I can imagine your first meeting going like this: he casually approaches you, acting all buddy-buddy, and says something like "ah, mx , who knew I would meet you here of all places <З".
If your first meeting was during the Penacony quest get ready for him calling you "friend" in this sassy voice of his 💀 Yes Aven we all get it you don't have any actual friends calm down
Can imagine him trying to get closer to you by painting your potential partnership as something mutually beneficial. You could use a friend from the IPC, right? And he wouldn't mind having some connections with a "brave and honorable" Nameless. So why don't you join him for a glass of wine, hmmm?
When the two of you will eventually get closer this mf will get clingy af. Yeah I've mentioned it already in my previous post but you being one of the Nameless opens up so many new perspectives.
Visits you on the Express regularly.

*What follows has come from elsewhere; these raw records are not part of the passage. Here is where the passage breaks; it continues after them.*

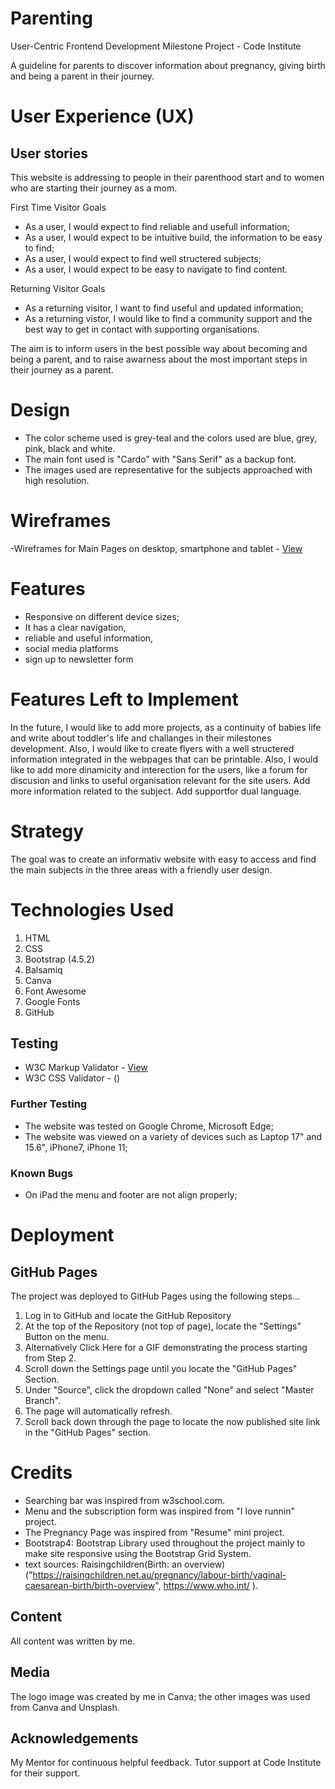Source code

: # Parenting

User-Centric Frontend Development Milestone Project - Code Institute

A guideline for parents to discover information about pregnancy, giving birth and being a parent in their journey.

# User Experience (UX)
## User stories
This website is addressing to people in their parenthood start and to women who are starting their journey as a mom. 

First Time Visitor Goals

- As a user, I would expect to find reliable and usefull information;
- As a user, I would expect to be intuitive build, the information to be easy to find;
- As a user, I would expect to find well structered subjects;
- As a user, I would expect to be easy to navigate to find content.

Returning Visitor Goals

- As a returning visitor, I want to find useful and updated information;
- As a returning vistor, I would like to find a community support and the best way to get in contact with supporting organisations.


The aim is to inform users in the best possible way about becoming and being a parent, and to raise awarness about the most important steps in their journey as a parent. 

# Design

- The color scheme used is grey-teal and the colors used are blue, grey, pink, black and white.
- The main font used is "Cardo" with "Sans Serif" as a backup font.
- The images used are representative for the subjects approached with high resolution.

# Wireframes
-Wireframes for Main Pages on desktop, smartphone and tablet - [View](https://github.com/DomnicaH/Parenting/tree/main/wireframes)

# Features

- Responsive on different device sizes;
- It has a clear navigation, 
- reliable and useful information, 
- social media platforms
- sign up to newsletter form


# Features Left to Implement

In the future, I would like to add more projects, as a continuity of babies life and write about toddler's life and challanges in their milestones development. Also, I would like to create flyers with a well structered information integrated in the webpages that can be printable.
Also, I would like to add more dinamicity and interection for the users, like a forum for discusion and links to useful organisation relevant for the site users.
Add more information related to the subject.
Add supportfor dual language.


# Strategy
The goal was to create an informativ website with easy to access and find the main subjects in the three areas with a friendly user design.  

# Technologies Used

1. HTML
2. CSS
3. Bootstrap (4.5.2)
4. Balsamiq 
5. Canva
6. Font Awesome
7. Google Fonts
8. GitHub

## Testing

- W3C Markup Validator - [View]()
- W3C CSS Validator - ()

### Further Testing
- The website was tested on Google Chrome, Microsoft Edge;
- The website was viewed on a variety of devices such as Laptop 17" and 15.6", iPhone7, iPhone 11;

### Known Bugs

- On iPad the menu and footer are not align properly;

# Deployment

## GitHub Pages
The project was deployed to GitHub Pages using the following steps...

1. Log in to GitHub and locate the GitHub Repository
2. At the top of the Repository (not top of page), locate the "Settings" Button on the menu.
3. Alternatively Click Here for a GIF demonstrating the process starting from Step 2.
4. Scroll down the Settings page until you locate the "GitHub Pages" Section.
5. Under "Source", click the dropdown called "None" and select "Master Branch".
6. The page will automatically refresh.
7. Scroll back down through the page to locate the now published site link in the "GitHub Pages" section.

# Credits

- Searching bar was inspired from w3school.com. 
- Menu and the subscription form was inspired from "I love runnin" project. 
- The Pregnancy Page was inspired from "Resume" mini project. 
- Bootstrap4: Bootstrap Library used throughout the project mainly to make site responsive using the Bootstrap Grid System.
- text sources: Raisingchildren(Birth: an overview) ("https://raisingchildren.net.au/pregnancy/labour-birth/vaginal-caesarean-birth/birth-overview", https://www.who.int/ ).


## Content
 All content was written by me.

## Media
The logo image was created by me in Canva; the other images was used from Canva and Unsplash. 

## Acknowledgements
My Mentor for continuous helpful feedback.
Tutor support at Code Institute for their support.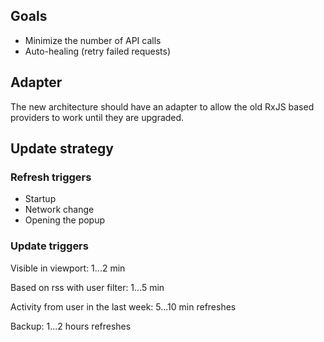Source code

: ## Goals

- Minimize the number of API calls
- Auto-healing (retry failed requests)

## Adapter

The new architecture should have an adapter to allow the old RxJS based providers to work until they are upgraded.

## Update strategy

### Refresh triggers

- Startup
- Network change
- Opening the popup

### Update triggers

Visible in viewport: 1...2 min

Based on rss with user filter: 1...5 min

Activity from user in the last week: 5...10 min refreshes

Backup:
1...2 hours refreshes
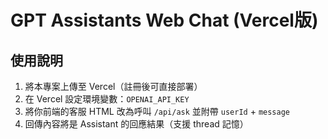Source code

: # GPT Assistants Web Chat (Vercel版)

## 使用說明

1. 將本專案上傳至 Vercel（註冊後可直接部署）
2. 在 Vercel 設定環境變數：`OPENAI_API_KEY`
3. 將你前端的客服 HTML 改為呼叫 `/api/ask` 並附帶 `userId` + `message`
4. 回傳內容將是 Assistant 的回應結果（支援 thread 記憶）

If he comes when you're not here, he'll wait for as long as he can for you to come back. Sadly, Aventurine is a busy, busy man. So he can't wait for long. Will leave small notes for you tho, to let you know that he was there but you didn't grace him with your presence
If you come back when he's waiting, Aven will play it off as if he himself just got there and didn't have to wait for you at all, saying somethin like "Oh look, here you're! And here I thought I would have to wait for you, haha. Seems like luck is on my side today~"
He doesn't want you to worry, after all. Also. He wants to save some face. Pom-Pom will rat him out anyway.
Speaking of Pom-Pom, they're probably sick of him at this point lol.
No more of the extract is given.